Non abbiamo vinto al superenalotto, semplicemente ci siamo imbattuti in un numero spropositato di moto usate, che costavano come una nuova. A quel punto si fa due più due e si sceglie il nuovo. Detto ciò, il mio posizionamento nel limbo, dipende dal dolore per la perdita di Tuono, da una parte (piangere per una moto si può…), e la gioia immensa per l’arrivo della nostra Africa Twin, dall’altra.
Tra parentesi, da ora in avanti la chiamerò A.T., per abbreviare i tempi.
Alla domanda che in molti ci hanno fatto, sul perché di questo cambio, risponderò con sincerità: Tuono lo abbiamo amato davvero, ma quanto a comodità e consumi, ci stava prosciugando.
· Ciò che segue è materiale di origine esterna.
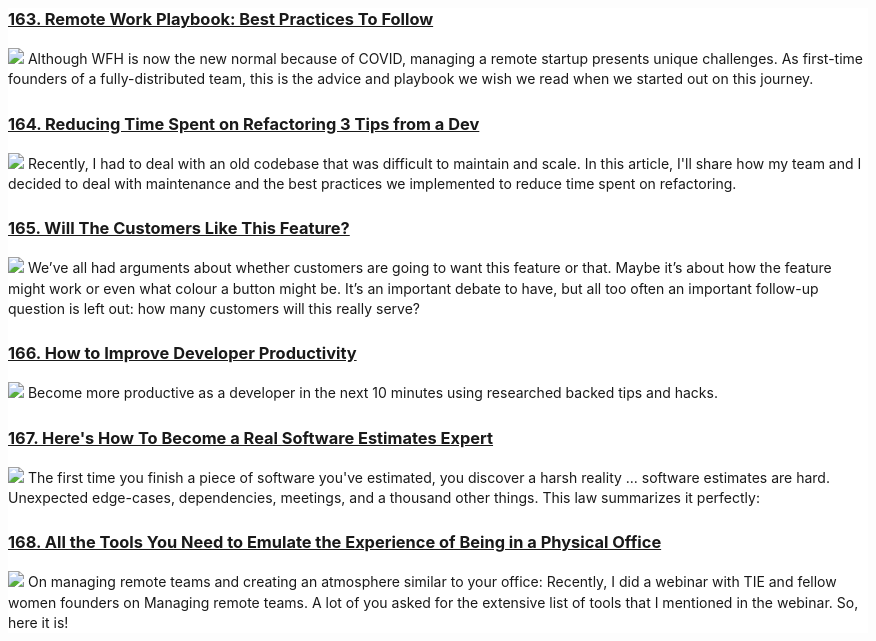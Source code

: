 ### [163. Remote Work Playbook: Best Practices To Follow](https://hackernoon.com/remote-work-playbook-best-practices-to-follow-1m203u12)
![](https://cdn.hackernoon.com/images/s010313x.jpg)
Although WFH is now the new normal because of COVID, managing a remote startup presents unique challenges. As first-time founders of a fully-distributed team, this is the advice and playbook we wish we read when we started out on this journey.

### [164. Reducing Time Spent on Refactoring  3 Tips from a Dev](https://hackernoon.com/reducing-time-spent-on-refactoring-3-tips-from-a-dev)
![](https://cdn.hackernoon.com/images/ySpu1hBXHrMRvb88XyZUQgx0l4K2-sbb3mrz.png)
Recently, I had to deal with an old codebase that was difficult to maintain and scale. In this article, I'll share how my team and I decided to deal with maintenance and the best practices we implemented to reduce time spent on refactoring.

### [165. Will The Customers Like This Feature?](https://hackernoon.com/will-the-customers-like-this-feature-dys3tmi)
![](https://firebasestorage.googleapis.com/v0/b/hackernoon-app.appspot.com/o/images%2FANOvK6YEO3VsptqSywRdUlk1LnD3-bvw3eqn.gif?alt=media&token=1d89f8e0-4d4e-49a1-8ee6-12cc9319ff59)
We’ve all had arguments about whether customers are going to want this feature or that. Maybe it’s about how the feature might work or even what colour a button might be. It’s an important debate to have, but all too often an important follow-up question is left out: how many customers will this really serve?

### [166. How to Improve Developer Productivity](https://hackernoon.com/how-to-improve-developer-productivity)
![](https://cdn.hackernoon.com/images/DbgZsSQ7Gce2sUVuH9fj1uKyfyG2-nj02dy5.jpeg)
Become more productive as a developer in the next 10 minutes using researched backed tips and hacks.

### [167. Here's How To Become a Real Software Estimates Expert](https://hackernoon.com/heres-how-to-become-a-real-software-estimates-expert-ypp3t8z)
![](https://firebasestorage.googleapis.com/v0/b/hackernoon-app.appspot.com/o/images%2FpPX468t5lxWcWjWC6mnoc1uB98G2-4b112qts.jpeg?alt=media&token=4dc2f4a2-4a6b-4f18-9dd1-1e4f8cff5657)
The first time you finish a piece of software you've estimated, you discover a harsh reality ... software estimates are hard. Unexpected edge-cases, dependencies, meetings, and a thousand other things. This law summarizes it perfectly:

### [168. All the Tools You Need to Emulate the Experience of Being in a Physical Office](https://hackernoon.com/all-the-tools-you-need-to-emulate-the-experience-of-being-in-physical-office-e73h3y05)
![](https://cdn.hackernoon.com/images/8r113yoj.gif)
On managing remote teams and creating an atmosphere similar to your office: Recently, I did a webinar with TIE and fellow women founders on Managing remote teams. A lot of you asked for the extensive list of tools that I mentioned in the webinar. So, here it is!
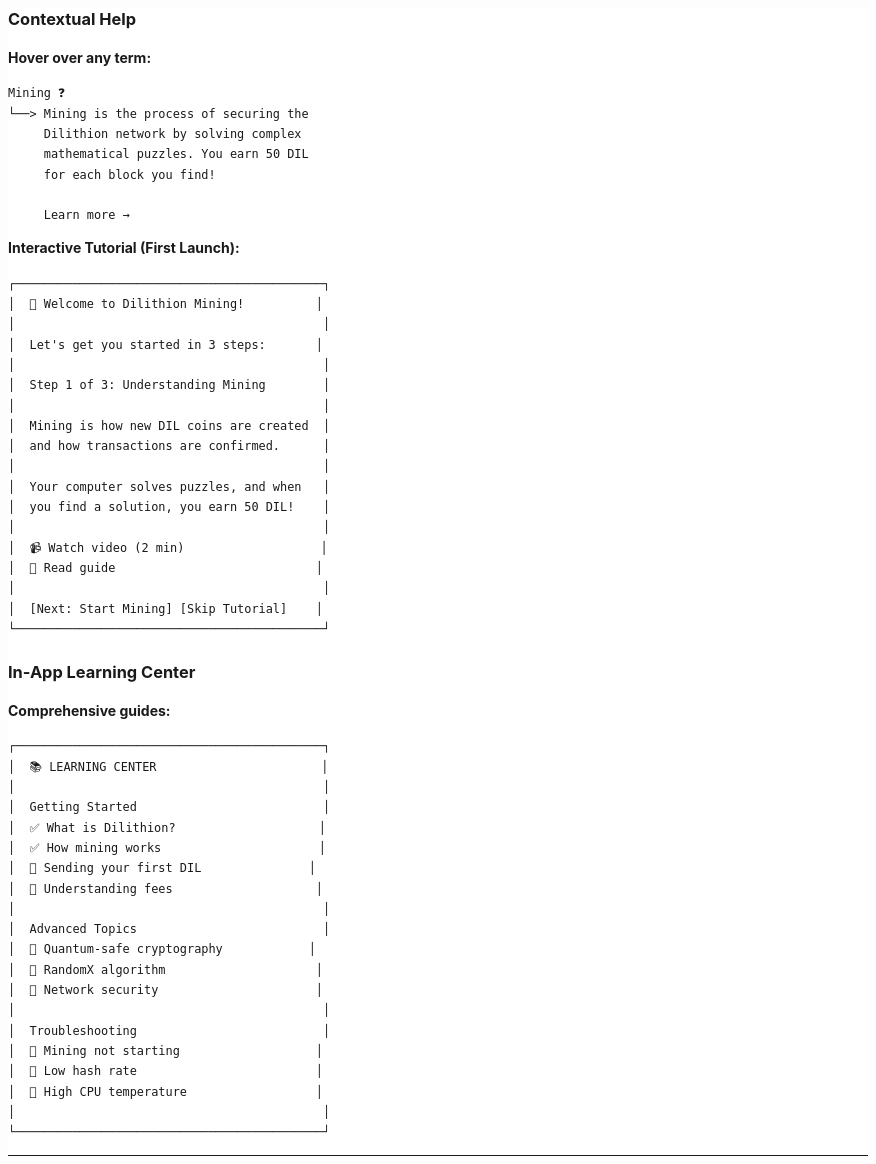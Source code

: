 ### Contextual Help

**Hover over any term:**
```
Mining ❓
└──> Mining is the process of securing the
     Dilithion network by solving complex
     mathematical puzzles. You earn 50 DIL
     for each block you find!

     Learn more →
```

**Interactive Tutorial (First Launch):**

```
┌───────────────────────────────────────────┐
│  👋 Welcome to Dilithion Mining!          │
│                                           │
│  Let's get you started in 3 steps:       │
│                                           │
│  Step 1 of 3: Understanding Mining        │
│                                           │
│  Mining is how new DIL coins are created  │
│  and how transactions are confirmed.      │
│                                           │
│  Your computer solves puzzles, and when   │
│  you find a solution, you earn 50 DIL!    │
│                                           │
│  📹 Watch video (2 min)                   │
│  📄 Read guide                            │
│                                           │
│  [Next: Start Mining] [Skip Tutorial]    │
└───────────────────────────────────────────┘
```

### In-App Learning Center

**Comprehensive guides:**
```
┌───────────────────────────────────────────┐
│  📚 LEARNING CENTER                       │
│                                           │
│  Getting Started                          │
│  ✅ What is Dilithion?                    │
│  ✅ How mining works                      │
│  📖 Sending your first DIL               │
│  📖 Understanding fees                    │
│                                           │
│  Advanced Topics                          │
│  📖 Quantum-safe cryptography            │
│  📖 RandomX algorithm                     │
│  📖 Network security                      │
│                                           │
│  Troubleshooting                          │
│  📖 Mining not starting                   │
│  📖 Low hash rate                         │
│  📖 High CPU temperature                  │
│                                           │
└───────────────────────────────────────────┘
```

---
Diciamo che, se un castello medievale che produce cigolii sinistri è affascinante, due adulti trentacinquenni che, scendendo da una moto, producono gli stessi cigolii, sono obiettivamente fonte di pena, preoccupazione per l’imminente rottura e, forse, anche di derisione. Quando si dice: “dipende dai punti di vista”… ecco, forse questa metafora spiega il detto!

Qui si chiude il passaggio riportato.